Через 45 минут полета мы приземляемся в Познани, на территории Польши, успеваем там пообедать и снова отправляемся в путь. Еще час спустя совершаем посадку в Праге – и на душе становится тепло, когда мы видим два развевающихся на летном поле флага: советский и французский. Там же, в аэропорту Рузине, я впервые увидел реактивный самолет «Мессершмитт-262» среди множества других аппаратов, брошенных немцами. Перед вылетом из Праги очередной сюрприз: в аэропорт явился советский офицер и вручил каждому из нас по 500 долларов от своего правительства за верную и преданную службу.

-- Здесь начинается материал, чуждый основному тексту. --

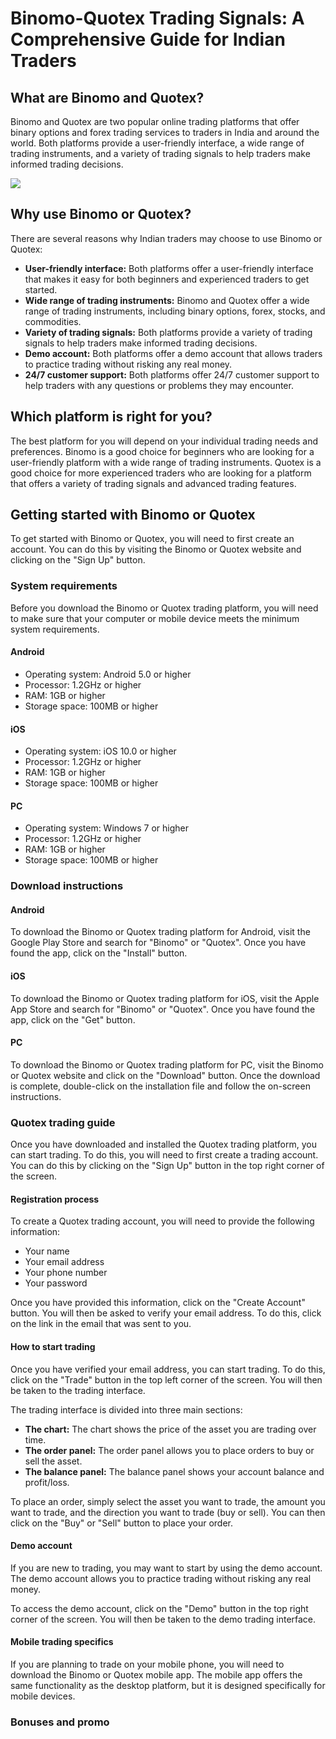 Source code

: # Binomo-Quotex Trading Signals: A Comprehensive Guide for Indian Traders

## What are Binomo and Quotex?

Binomo and Quotex are two popular online trading platforms that offer
binary options and forex trading services to traders in India and around
the world. Both platforms provide a user-friendly interface, a wide
range of trading instruments, and a variety of trading signals to help
traders make informed trading decisions.

[![](https://static.quotex.io/files/8_en/300_250.jpg)](https://traff.sbs/brokerqxsignupf)

## Why use Binomo or Quotex?

There are several reasons why Indian traders may choose to use Binomo or
Quotex:

-   **User-friendly interface:** Both platforms offer a user-friendly
    interface that makes it easy for both beginners and experienced
    traders to get started.
-   **Wide range of trading instruments:** Binomo and Quotex offer a
    wide range of trading instruments, including binary options, forex,
    stocks, and commodities.
-   **Variety of trading signals:** Both platforms provide a variety of
    trading signals to help traders make informed trading decisions.
-   **Demo account:** Both platforms offer a demo account that allows
    traders to practice trading without risking any real money.
-   **24/7 customer support:** Both platforms offer 24/7 customer
    support to help traders with any questions or problems they may
    encounter.

## Which platform is right for you?

The best platform for you will depend on your individual trading needs
and preferences. Binomo is a good choice for beginners who are looking
for a user-friendly platform with a wide range of trading instruments.
Quotex is a good choice for more experienced traders who are looking for
a platform that offers a variety of trading signals and advanced trading
features.

## Getting started with Binomo or Quotex

To get started with Binomo or Quotex, you will need to first create an
account. You can do this by visiting the Binomo or Quotex website and
clicking on the "Sign Up" button.

### System requirements

Before you download the Binomo or Quotex trading platform, you will need
to make sure that your computer or mobile device meets the minimum
system requirements.

#### Android

-   Operating system: Android 5.0 or higher
-   Processor: 1.2GHz or higher
-   RAM: 1GB or higher
-   Storage space: 100MB or higher

#### iOS

-   Operating system: iOS 10.0 or higher
-   Processor: 1.2GHz or higher
-   RAM: 1GB or higher
-   Storage space: 100MB or higher

#### PC

-   Operating system: Windows 7 or higher
-   Processor: 1.2GHz or higher
-   RAM: 1GB or higher
-   Storage space: 100MB or higher

### Download instructions

#### Android

To download the Binomo or Quotex trading platform for Android, visit the
Google Play Store and search for "Binomo" or "Quotex". Once
you have found the app, click on the "Install" button.

#### iOS

To download the Binomo or Quotex trading platform for iOS, visit the
Apple App Store and search for "Binomo" or "Quotex". Once
you have found the app, click on the "Get" button.

#### PC

To download the Binomo or Quotex trading platform for PC, visit the
Binomo or Quotex website and click on the "Download" button. Once
the download is complete, double-click on the installation file and
follow the on-screen instructions.

### Quotex trading guide

Once you have downloaded and installed the Quotex trading platform, you
can start trading. To do this, you will need to first create a trading
account. You can do this by clicking on the "Sign Up" button in
the top right corner of the screen.

#### Registration process

To create a Quotex trading account, you will need to provide the
following information:

-   Your name
-   Your email address
-   Your phone number
-   Your password

Once you have provided this information, click on the "Create
Account" button. You will then be asked to verify your email address.
To do this, click on the link in the email that was sent to you.

#### How to start trading

Once you have verified your email address, you can start trading. To do
this, click on the "Trade" button in the top left corner of the
screen. You will then be taken to the trading interface.

The trading interface is divided into three main sections:

-   **The chart:** The chart shows the price of the asset you are
    trading over time.
-   **The order panel:** The order panel allows you to place orders to
    buy or sell the asset.
-   **The balance panel:** The balance panel shows your account balance
    and profit/loss.

To place an order, simply select the asset you want to trade, the amount
you want to trade, and the direction you want to trade (buy or sell).
You can then click on the "Buy" or "Sell" button to place
your order.

#### Demo account

If you are new to trading, you may want to start by using the demo
account. The demo account allows you to practice trading without risking
any real money.

To access the demo account, click on the "Demo" button in the top
right corner of the screen. You will then be taken to the demo trading
interface.

#### Mobile trading specifics

If you are planning to trade on your mobile phone, you will need to
download the Binomo or Quotex mobile app. The mobile app offers the same
functionality as the desktop platform, but it is designed specifically
for mobile devices.

### Bonuses and promo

В Штутгарте нам устраивают грандиозный прием. Блистательный генерал де Латтр де Тассиньи со всем своим марокканским табором при полном параде встречает нас как глав государств, не меньше. В рядах офицеров из окружения главнокомандующего 1-й французской армией я вдруг замечаю знакомое лицо. Это же наш приятель Кюффо, для своих Кюф, оставшийся на службе в министерстве авиации, когда мы все вернулись в СССР!
– Организация церемонии встречи в Ле-Бурже поручена мне, – с гордостью сообщает он нам, сияя от счастья при виде старых товарищей.
Помимо солдат де Латтра, на этой базе, расположенной километрах в пятнадцати от Штутгарта, находится 1-я истребительная авиационная бригада. Мы уже целую вечность не видели других французских летчиков, кроме своих соратников из «Нормандии», и они тоже разглядывают нас во все глаза с огромным любопытством, заинтригованные иностранными орденами и еще больше – нашими Як-3, которые, должно быть, кажутся им маленькими и топорными по сравнению с их собственными британскими аппаратами из металла.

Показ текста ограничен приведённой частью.